**TO DO**:
Within the records that follow, restate exactly the lines from the line with "5th Annual Politics" down to the line with "give it to you.", including both. Omit the pictures.

Collected data
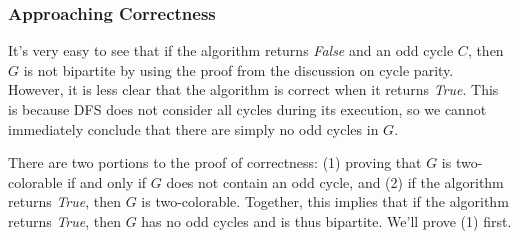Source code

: \documentclass[11pt]{article}
\begin{document}
\IncMargin{2em}
\begin{algorithm}[H]
    \footnotesize
    \DontPrintSemicolon
    \BlankLine

    \BlankLine \BlankLine
\end{algorithm}\DecMargin{2em} 

\subsubsection{Approaching Correctness}
It's very easy to see that if the algorithm returns \emph{False} and an odd cycle $C$, then $G$ is not bipartite by using the proof from the discussion on cycle parity. However, it is less clear that the algorithm is correct when it returns \emph{True}. This is because DFS does not consider all cycles during its execution, so we cannot immediately conclude that there are simply no odd cycles in $G$. 

There are two portions to the proof of correctness: (1) proving that $G$ is two-colorable if and only if $G$ does not contain an odd cycle, and (2) if the algorithm returns \emph{True}, then $G$ is two-colorable. Together, this implies that if the algorithm returns \emph{True}, then $G$ has no odd cycles and is thus bipartite. We'll prove (1) first. 
\end{document}

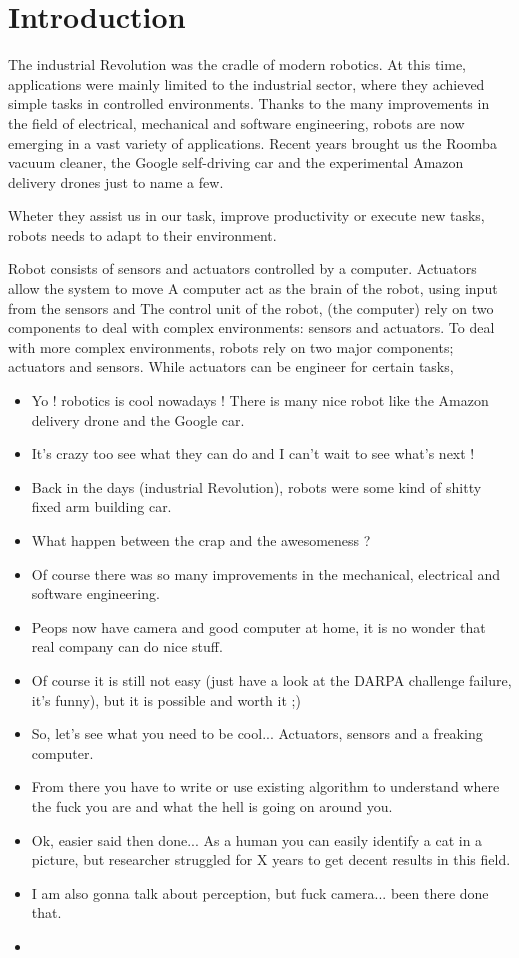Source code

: \chapter*{Introduction}

The industrial Revolution was the cradle of modern robotics. At this time, applications were mainly limited to the industrial sector, where they achieved simple tasks in controlled environments. Thanks to the many improvements in the field of electrical, mechanical and software engineering, robots are now emerging in a vast variety of applications. Recent years brought us the Roomba vacuum cleaner, the Google self-driving car and the experimental Amazon delivery drones just to name a few.

Wheter they assist us in our task, improve productivity or execute new tasks, robots needs to adapt to their environment.

Robot consists of sensors and actuators controlled by a computer. Actuators allow the system to move
A computer act as the brain of the robot, using input from the sensors and
The control unit of the robot, (the computer) rely on two components to deal with  complex environments: sensors and actuators.
To deal with more complex environments, robots rely on two major components; actuators and sensors. While actuators can be engineer for certain tasks,


\begin{itemize}
    \item Yo ! robotics is cool nowadays ! There is many nice robot like the Amazon delivery drone and the Google car.
    \item It's crazy too see what they can do and I can't wait to see what's next !
    \item Back in the days (industrial Revolution), robots were some kind of shitty fixed arm building car.
    \item What happen between the crap and the awesomeness ?
    \item Of course there was so many improvements in the mechanical, electrical and software engineering.
    \item Peops now have camera and good computer at home, it is no wonder that real company can do nice stuff.
    \item Of course it is still not easy (just have a look at the DARPA challenge failure, it's funny), but it is possible and worth it ;)
    \item So, let's see what you need to be cool... Actuators, sensors and a freaking computer.
    \item From there you have to write or use existing algorithm to understand where the fuck you are and what the hell is going on around you.
    \item Ok, easier said then done... As a human you can easily identify a cat in a picture, but researcher struggled for X years to get decent results in this field.
    \item I am also gonna talk about perception, but fuck camera... been there done that.
    \item
\end{itemize}


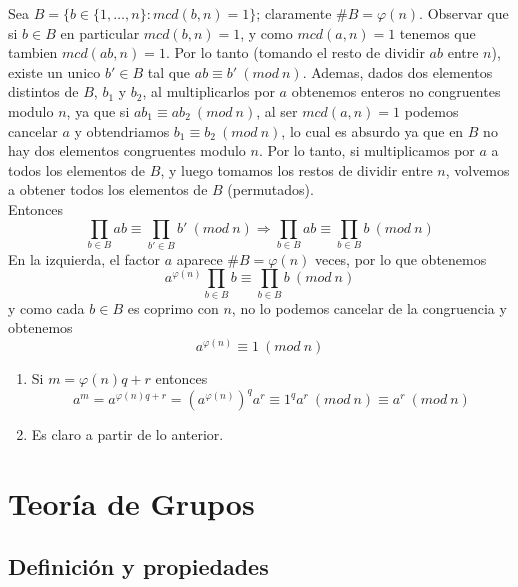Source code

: \documentclass{report}
\begin{document}
\begin{myproof}
    Sea $B=\{b\in\{1,\dots,n\}:mcd(b,n)=1\}$; claramente $\#B=\varphi(n)$. Observar que si $b\in B$ en particular $mcd(b,n)=1$, y como $mcd(a,n)=1$ tenemos que tambien $mcd(ab,n)=1$. Por lo tanto (tomando el resto de dividir $ab$ entre $n$), existe un unico $b'\in B$ tal que $ab\equiv b'\ (mod\ n)$. Ademas, dados dos elementos distintos de $B$, $b_1$ y $b_2$, al multiplicarlos por $a$ obtenemos enteros no congruentes modulo $n$, ya que si $ab_1\equiv ab_2\ (mod\ n)$, al ser $mcd(a,n)=1$ podemos cancelar $a$ y obtendriamos $b_1\equiv b_2\ (mod\ n)$, lo cual es absurdo ya que en $B$ no hay dos elementos congruentes modulo $n$. Por lo tanto, si multiplicamos por $a$ a todos los elementos de $B$, y luego tomamos los restos de dividir entre $n$, volvemos a obtener todos los elementos de $B$ (permutados).\\Entonces $$\prod _{b\in B} ab\equiv \prod _{b'\in B} b'\ ( mod\ n) \Rightarrow \prod _{b\in B} ab\equiv \prod _{b\in B} b\ ( mod\ n)$$En la izquierda, el factor $a$ aparece $\#B=\varphi(n)$ veces, por lo que obtenemos$$a^{\varphi ( n)}\prod _{b\in B} b\equiv \prod _{b\in B} b\ ( mod\ n)$$y como cada $b\in B$ es coprimo con $n$, no lo podemos cancelar de la congruencia y obtenemos$$a^{\varphi(n)}\equiv 1\ (mod\ n)$$
\end{myproof}
\begin{myproof}
    \begin{enumerate}
    \item Si $m=\varphi(n)q+r$ entonces $$a^m=a^{\varphi(n)q+r}=\left( a^{\varphi(n)} \right)^q a^r\equiv 1^qa^r\ (mod\ n)\equiv a^r\ (mod\ n) $$
            \item Es claro a partir de lo anterior.
    \end{enumerate}
\end{myproof}\newpage\chapter{Teoría de Grupos}\section{Definición y propiedades}
\end{document}

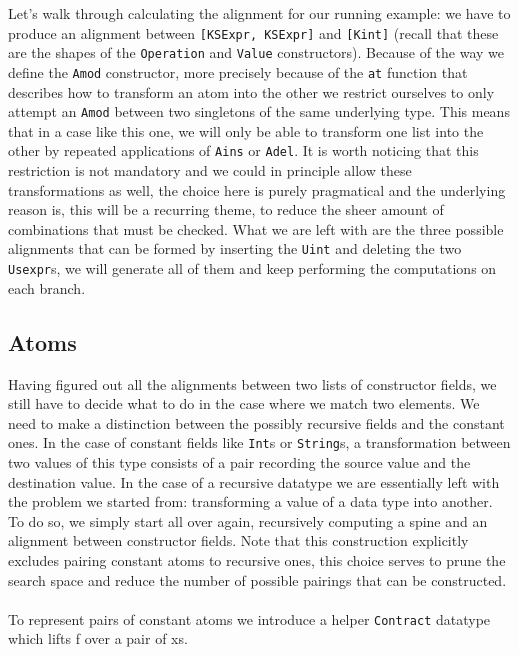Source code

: \documentclass[11pt]{article}
\begin{document}
Let's walk through calculating the alignment for our running example: we have to 
produce an alignment between \texttt{[KSExpr, KSExpr]} and \texttt{[Kint]} (recall that these are the shapes of the 
\texttt{Operation} and \texttt{Value} constructors). Because of the way we 
define the \texttt{Amod} constructor, more precisely because of the \texttt{at} 
function that describes how to transform an atom into the other we restrict 
ourselves to only attempt an \texttt{Amod} between two singletons of the same underlying 
type. This means that in a case like this one, we will only be able to transform 
one list into the other by repeated applications of \texttt{Ains} or 
\texttt{Adel}. It is worth noticing that this restriction is not mandatory and 
we could in principle allow these transformations as well, the choice here is purely pragmatical and the underlying reason is,
this will be a recurring theme, to reduce the sheer amount of combinations that must be checked.
What we are left with are the three possible alignments that can be formed by inserting the \texttt{Uint}
and deleting the two \texttt{Usexpr}s, we will generate all of them and keep performing 
the computations on each branch. 

\subsection{Atoms}\label{atoms}

Having figured out all the alignments between two lists of constructor
fields, we still have to decide what to do in the case where we match two
elements. We need to make a distinction between the possibly
recursive fields and the constant ones.
In the case of constant fields
like \texttt{Int}s or \texttt{String}s, a transformation between two
values of this type consists of a pair recording the source value and the
destination value. In the case of a recursive datatype we are
essentially left with the problem we started from: transforming a value
of a data type into another. To do so, we simply start all over again,
recursively computing a spine and an alignment between constructor
fields. Note that this construction explicitly excludes pairing constant atoms 
to recursive ones, this choice serves to prune the search space and reduce the 
number of possible pairings that can be constructed.
\\\\
To represent pairs of constant atoms we introduce a helper \texttt{Contract} datatype which 
lifts f over a pair of xs.
\end{document}
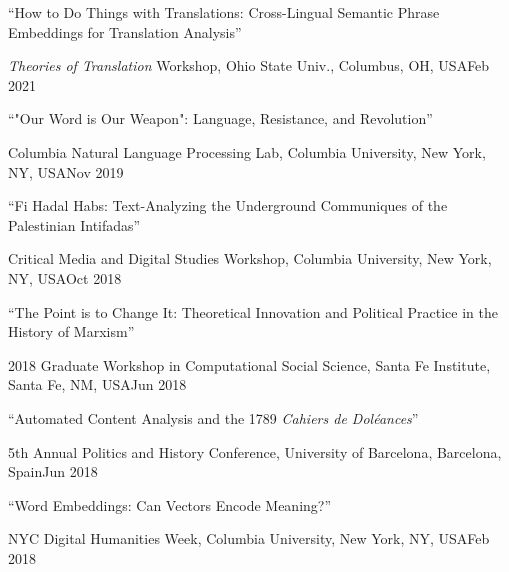 \documentclass[letterpaper,11pt]{article}
\begin{document}
\begin{minipage}{\textwidth}
``How to Do Things with Translations: Cross-Lingual Semantic Phrase Embeddings for Translation Analysis''

\begin{adjustwidth}{1cm}{}
	{\small \textsl{Theories of Translation} Workshop, Ohio State Univ., Columbus, OH, USA}\hfill {\small Feb 2021}\vspace{3mm}
\end{adjustwidth}
\end{minipage}
\begin{minipage}{\textwidth}
``"Our Word is Our Weapon": Language, Resistance, and Revolution''

\begin{adjustwidth}{1cm}{}
	{\small Columbia Natural Language Processing Lab, Columbia University, New York, NY, USA}\hfill {\small Nov 2019}\vspace{3mm}
\end{adjustwidth}
\end{minipage}
\begin{minipage}{\textwidth}
``Fi Hadal Habs: Text-Analyzing the Underground Communiques of the Palestinian Intifadas''

\begin{adjustwidth}{1cm}{}
	{\small Critical Media and Digital Studies Workshop, Columbia University, New York, NY, USA}\hfill {\small Oct 2018}\vspace{3mm}
\end{adjustwidth}
\end{minipage}
\begin{minipage}{\textwidth}
``The Point is to Change It: Theoretical Innovation and Political Practice in the History of Marxism''

\begin{adjustwidth}{1cm}{}
	{\small 2018 Graduate Workshop in Computational Social Science, Santa Fe Institute, Santa Fe, NM, USA}\hfill {\small Jun 2018}\vspace{3mm}
\end{adjustwidth}
\end{minipage}
\begin{minipage}{\textwidth}
``Automated Content Analysis and the 1789 \textit{Cahiers de Dol\'{e}ances}''

\begin{adjustwidth}{1cm}{}
	{\small 5th Annual Politics and History Conference, University of Barcelona, Barcelona, Spain}\hfill {\small Jun 2018}\vspace{3mm}
\end{adjustwidth}
\end{minipage}
\begin{minipage}{\textwidth}
``Word Embeddings: Can Vectors Encode Meaning?''

\begin{adjustwidth}{1cm}{}
	{\small NYC Digital Humanities Week, Columbia University, New York, NY, USA}\hfill {\small Feb 2018}\vspace{3mm}
\end{adjustwidth}
\end{minipage}
\end{document}

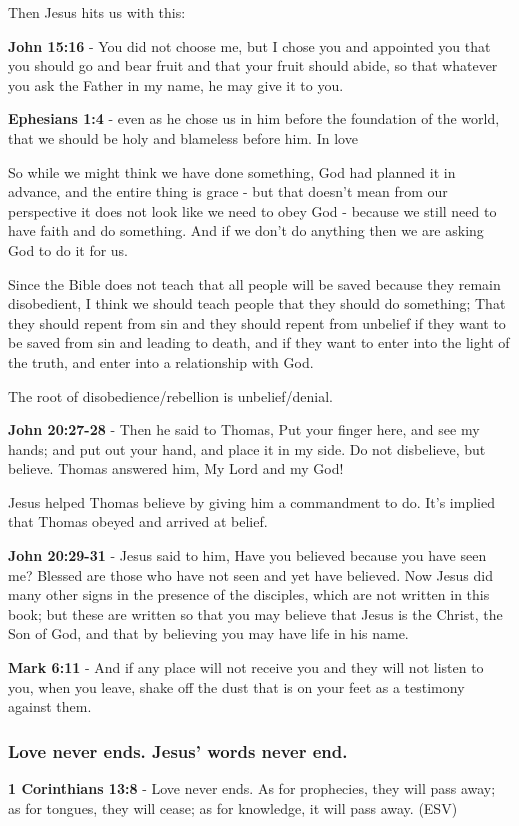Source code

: \documentclass[11pt]{article}
\begin{document}
Then Jesus hits us with this:

\textbf{John 15:16} - You did not choose me, but I chose you and appointed you that you should go and bear fruit and that your fruit should abide, so that whatever you ask the Father in my name, he may give it to you.

\textbf{Ephesians 1:4} - even as he chose us in him before the foundation of the world, that we should be holy and blameless before him. In love

So while we might think we have done something, God had planned it in advance, and the entire thing is grace - but that doesn't mean from our perspective it does not look like we need to obey God - because we still need to have faith and do something. And if we don't do anything then we are asking God to do it for us.

Since the Bible does not teach that all people will be saved because they remain disobedient, I think we should teach people that they should do something; That they should repent from sin and they should repent from unbelief if they want to be saved from sin and leading to death, and if they want to enter into the light of the truth, and enter into a relationship with God.

The root of disobedience/rebellion is unbelief/denial.

\textbf{John 20:27-28} - Then he said to Thomas, Put your finger here, and see my hands; and put out your hand, and place it in my side. Do not disbelieve, but believe. Thomas answered him, My Lord and my God!

Jesus helped Thomas believe by giving him a commandment to do. It's implied that Thomas obeyed and arrived at belief.

\textbf{John 20:29-31} - Jesus said to him, Have you believed because you have seen me? Blessed are those who have not seen and yet have believed.  Now Jesus did many other signs in the presence of the disciples, which are not written in this book; but these are written so that you may believe that Jesus is the Christ, the Son of God, and that by believing you may have life in his name.

\textbf{Mark 6:11} - And if any place will not receive you and they will not listen to you, when you leave, shake off the dust that is on your feet as a testimony against them.

\subsubsection{Love never ends. Jesus' words never end.}
\label{sec:orgb728c4d}
\textbf{1 Corinthians 13:8} -  Love never ends.  As for prophecies, they will pass away; as for tongues, they will cease; as for knowledge, it will pass away. (ESV)
\end{document}
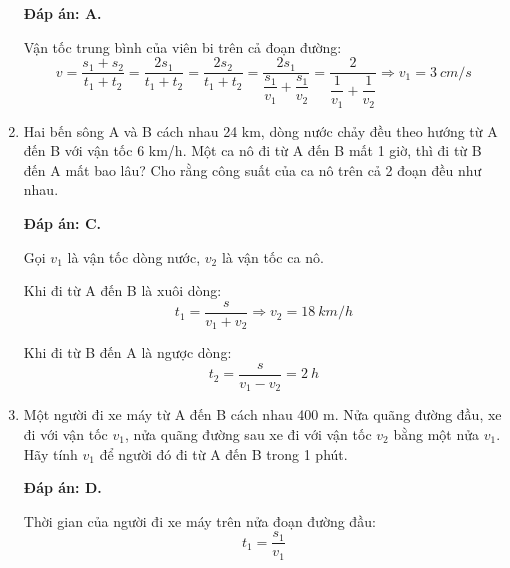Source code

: \begin{enumerate}[label=\bfseries Câu \arabic*:]
{	}
	
	\loigiai
	{\textbf{Đáp án: A.}
		
			Vận tốc trung bình của viên bi trên cả đoạn đường:
		$$v=\dfrac{s_1+s_2}{t_1+t_2} = \dfrac{2s_1}{t_1+t_2} = \dfrac{2s_2}{t_1+t_2} = \dfrac{2s_1}{\dfrac{s_1}{v_1}+\dfrac{s_1}{v_2}} = \dfrac{2}{\dfrac{1}{v_1}+\dfrac{1}{v_2}} \Rightarrow v_1 = \SI{3}{cm/s}$$
	}
	\item {}
	
	\cauhoi
	{Hai bến sông A và B cách nhau 24 km, dòng nước chảy đều theo hướng từ A đến B với vận tốc 6 km/h. Một ca nô đi từ A đến B mất 1 giờ, thì đi từ B đến A mất bao lâu? Cho rằng công suất của ca nô trên cả 2 đoạn đều như nhau.
		
		
	}
	
	\loigiai
	{\textbf{Đáp án: C.}
		
	Gọi $v_1$ là vận tốc dòng nước, $v_2$ là vận tốc ca nô.
	
	Khi đi từ A đến B là xuôi dòng:
	$$t_1 = \dfrac{s}{v_1+v_2} \Rightarrow v_2=\SI{18}{km/h}$$
	
	Khi đi từ B đến A là ngược dòng:
	$$t_2=\dfrac{s}{v_1-v_2} = \SI{2}{h}$$
	}
	\item {}
	
	\cauhoi
	{Một người đi xe máy từ A đến B cách nhau 400 m. Nửa quãng đường đầu, xe đi với vận tốc $v_1$, nửa quãng đường sau xe đi với vận tốc $v_2$ bằng một nửa $v_1$. Hãy tính $v_1$ để người đó đi từ A đến B trong 1 phút.
		
		
	}
	
	\loigiai
	{\textbf{Đáp án: D.}
		
	Thời gian của người đi xe máy trên nửa đoạn đường đầu:
	$$t_1 = \dfrac{s_1}{v_1}$$
	
}
\end{enumerate}
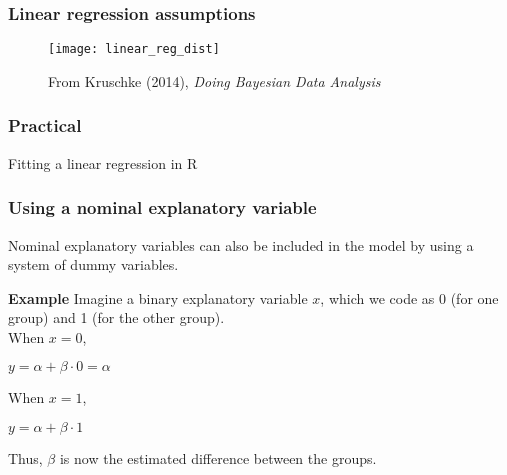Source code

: \documentclass{beamer}
\begin{document}
\begin{frame}
  \frametitle{Linear regression assumptions}
  \begin{figure}
  \texttt{[image: linear\_reg\_dist]}
  \caption{\tiny{From Kruschke (2014), \textit{Doing Bayesian Data Analysis}}}
\end{figure}
\end{frame}
\begin{frame}
  \frametitle{Practical}
  Fitting a linear regression in R
\end{frame}
\begin{frame}
  \frametitle{Using a nominal explanatory variable}
  Nominal explanatory variables can also be included in the model by using a system of \alert{dummy variables}. \\ \vspace{1cm}
  \begin{block}{\textbf{Example}}
    Imagine a binary explanatory variable $x$, which we code as 0 (for one group) and 1 (for the other group).\\
    When $x = 0$, \\
  \begin{centering}
    $y = \alpha + \beta \cdot 0 = \alpha$ \\
  \end{centering}
  When $x = 1$, \\
\begin{centering}
  $y = \alpha + \beta \cdot 1$ \\ \vspace{0.5cm}
  \end{centering}
  Thus, \alert{$\beta$ is now the estimated difference between the groups.}
\end{block}
\end{frame}
\end{document}
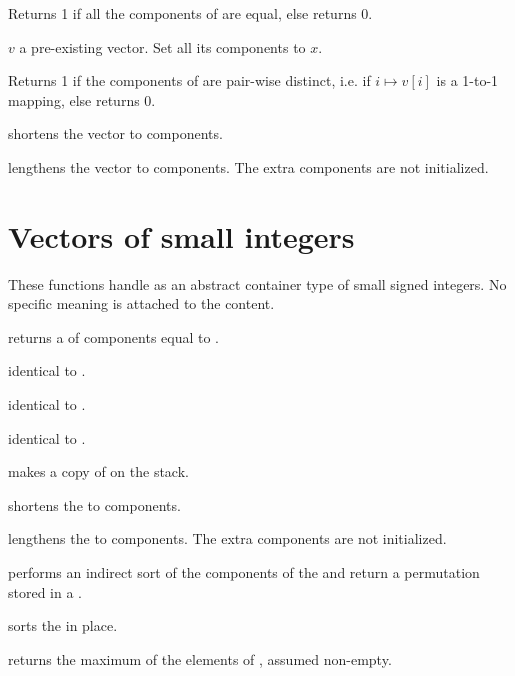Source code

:  Returns 1 if all the components of  are
equal, else returns 0.

 $v$ a pre-existing vector. Set all its
components to $x$.

  Returns 1 if the components of  are
pair-wise distinct, i.e. if $i\mapsto v[i]$ is a 1-to-1 mapping, else returns
0.

 shortens the vector  to 
components.

 lengthens the vector 
to  components. The extra components are not initialized.

\section{Vectors of small integers}


These functions handle  as an abstract container type
of small signed integers. No specific meaning is attached to the content.

 returns a 
of  components equal to .

 identical to .

 identical to .

 identical to .

 makes a copy of  on the stack.

 shortens the  
to  components.

 lengthens the 
 to  components. The extra components are not initialized.

 performs an indirect sort of the
components of the   and return a permutation stored in a
.

 sorts the   in place.

 returns the maximum of the elements of
 , assumed non-empty.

**ANSWER FOR THIS EXERCISE**:
	{\small 5th Annual Politics and History Conference, University of Barcelona, Barcelona, Spain}\hfill {\small Jun 2018}\vspace{3mm}
\end{adjustwidth}
\end{minipage}
\begin{minipage}{\textwidth}
``Word Embeddings: Can Vectors Encode Meaning?''

\begin{adjustwidth}{1cm}{}
	{\small NYC Digital Humanities Week, Columbia University, New York, NY, USA}\hfill {\small Feb 2018}\vspace{3mm}
\end{adjustwidth}
\end{minipage}
\end{document}

Source code

: \documentclass[11pt]{article}
\begin{document}
Then Jesus hits us with this:

\textbf{John 15:16} - You did not choose me, but I chose you and appointed you that you should go and bear fruit and that your fruit should abide, so that whatever you ask the Father in my name, he may give it to you.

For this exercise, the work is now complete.